Bahkan, terkadang warga juga menggantung pembalut bersama sarung-sarung tersebutt
Jemuran ini bukan sekedar hiasan. Ini adalah cara warga Myanmar menghambat pergerakan aparat.
“Tentara dan polisi bisa melewati penghalang. Tapi ketika htamein digantung di atas kepala mereka, mereka tidak berani masuk,” kata Ko Zaw Naing Myo, warga yang ikut dalam demonstrasi menentang militer, dikutip dari frontiermyanmar.net.
Para tentara ini enggan berjalan di bawah htamein dan pembalut karena kepercayaan misoginis yang banyak diyakini orang Myanmar.
Tatmadaw, sebutan tentara Myanmar yang mayoritas laki-laki percaya kekuatan dan kegagahan mereka akan berkurang jika mereka menyentuh atau lewat di bawah sarung perempuan itu.
Baca Juga: Leaderless Protests: Gerakan Protes Tanpa Pemimpin yang Terjadi di Myanmar
Bukannya melewati tali jemuran, tentara Myanmar biasanya mau merepotkan diri untuk melepas htamein terlebih dahulu.
Ini memberi waktu bagi para pengunjuk rasa untuk menemukan tempat perlindungan di rumah-rumah terdekat.
“Setidaknya kita bisa menunda mereka.

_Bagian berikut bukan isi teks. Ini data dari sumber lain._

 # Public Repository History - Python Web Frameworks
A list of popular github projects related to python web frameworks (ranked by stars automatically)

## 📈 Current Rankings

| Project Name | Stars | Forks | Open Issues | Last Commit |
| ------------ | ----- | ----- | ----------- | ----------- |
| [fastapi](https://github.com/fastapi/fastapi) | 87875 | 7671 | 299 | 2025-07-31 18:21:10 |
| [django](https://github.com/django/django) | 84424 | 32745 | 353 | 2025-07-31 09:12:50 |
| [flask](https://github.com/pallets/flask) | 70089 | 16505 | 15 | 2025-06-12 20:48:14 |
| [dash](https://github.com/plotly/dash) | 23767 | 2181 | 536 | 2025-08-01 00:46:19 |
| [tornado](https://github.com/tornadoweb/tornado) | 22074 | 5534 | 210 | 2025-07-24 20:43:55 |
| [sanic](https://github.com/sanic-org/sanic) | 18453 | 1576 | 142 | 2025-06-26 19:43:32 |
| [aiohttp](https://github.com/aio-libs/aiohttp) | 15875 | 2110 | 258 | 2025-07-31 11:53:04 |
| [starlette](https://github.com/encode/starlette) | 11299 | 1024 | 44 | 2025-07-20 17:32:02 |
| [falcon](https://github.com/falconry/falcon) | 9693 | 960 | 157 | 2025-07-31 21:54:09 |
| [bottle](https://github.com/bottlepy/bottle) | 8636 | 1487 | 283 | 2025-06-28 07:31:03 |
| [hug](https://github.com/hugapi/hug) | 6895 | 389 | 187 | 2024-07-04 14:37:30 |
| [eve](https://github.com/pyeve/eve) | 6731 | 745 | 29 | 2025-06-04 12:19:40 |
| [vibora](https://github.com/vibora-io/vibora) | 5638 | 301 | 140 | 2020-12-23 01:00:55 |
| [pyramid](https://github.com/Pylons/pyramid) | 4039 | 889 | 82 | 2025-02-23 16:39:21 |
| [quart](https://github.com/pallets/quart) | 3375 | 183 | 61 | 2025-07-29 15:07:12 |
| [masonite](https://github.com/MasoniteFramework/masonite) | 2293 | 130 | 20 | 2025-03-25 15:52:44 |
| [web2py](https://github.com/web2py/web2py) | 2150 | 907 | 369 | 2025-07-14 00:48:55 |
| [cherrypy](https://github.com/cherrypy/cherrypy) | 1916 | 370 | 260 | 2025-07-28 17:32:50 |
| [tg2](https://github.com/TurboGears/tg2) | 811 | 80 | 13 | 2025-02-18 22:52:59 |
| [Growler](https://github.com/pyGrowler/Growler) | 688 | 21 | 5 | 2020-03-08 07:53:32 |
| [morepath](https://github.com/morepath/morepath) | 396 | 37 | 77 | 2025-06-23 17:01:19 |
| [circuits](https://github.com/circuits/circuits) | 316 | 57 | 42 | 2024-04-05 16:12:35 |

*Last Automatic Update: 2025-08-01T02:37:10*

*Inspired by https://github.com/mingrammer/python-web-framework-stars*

Menurut pengalaman saya, mereka tidak berani mendekati kami tanpa menurunkan htamein,” ujar Zaw Naing Myo.
Para pengunjuk rasa di berbagai wilayah Myanmar juga menggunakan taktik ini.
Dengan sikap menyindir khas orang Myanmar, mereka juga kerap mengolok para tentara yang menurunkan sarung-sarung itu sebagai “pencuri htamein”.
Taktik ini mulai menyebar luas sejak 8 Maret 2021.
Para aktivis menamai hal ini sebagai “revolusi htamein” sekaligus merayakan Hari Perempuan Internasional.
“Kami tidak memiliki senjata untuk menyakiti mereka [polisi dan tentara], tetapi apa pun yang mengkhawatirkan atau menunda mereka adalah senjata kami,” kata Daw Moe Sandar Myint, Presiden Federasi Pekerja Umum Myanmar (FGWM).
Taktik ini terbukti menjengkelkan aparat. Polisi biasanya membakar sarung-sarung yang telah mereka turunkan. Aparat juga menangkap 8 demonstran karena menggantung htamein.
Sementara, media milik pemerintah mengumumkan ancaman hukuman bagi pengunjuk rasa yang menggantung “pakaian perempuan”. Pemerintah di bawah militer Myanmar juga menyebut, tindakan ini “menghina budaya Myanmar”.
Baca Juga: 138 Demonstran Tewas, Eks Parlemen Prodemokrasi Myanmar Khawatir Pecahnya Perang Saudara
“Sejauh ini, kami dapat melihat mereka (tentara Myanmar) tidak mau berjalan di bawah htamein. Sungguh lucu melihat mereka menurunkannya. Saya pikir mereka percaya bahwa htamein dapat menurunkan derajat mereka, ”kata Ko Kyaw Swa Moe Thu, seorang warga yang ikut menentang kudeta militer.
Beberapa laki-laki Myanmar juga menunjukkan dukungan terhadap gerakan tersebut dengan mengunggah foto mereka di media sosial dengan htamein yang melilit kepala mereka.
“Kemuliaan tidak terletak di balik pakaian, tapi pada manusia,” kata Kyaw Swa Moe Thu.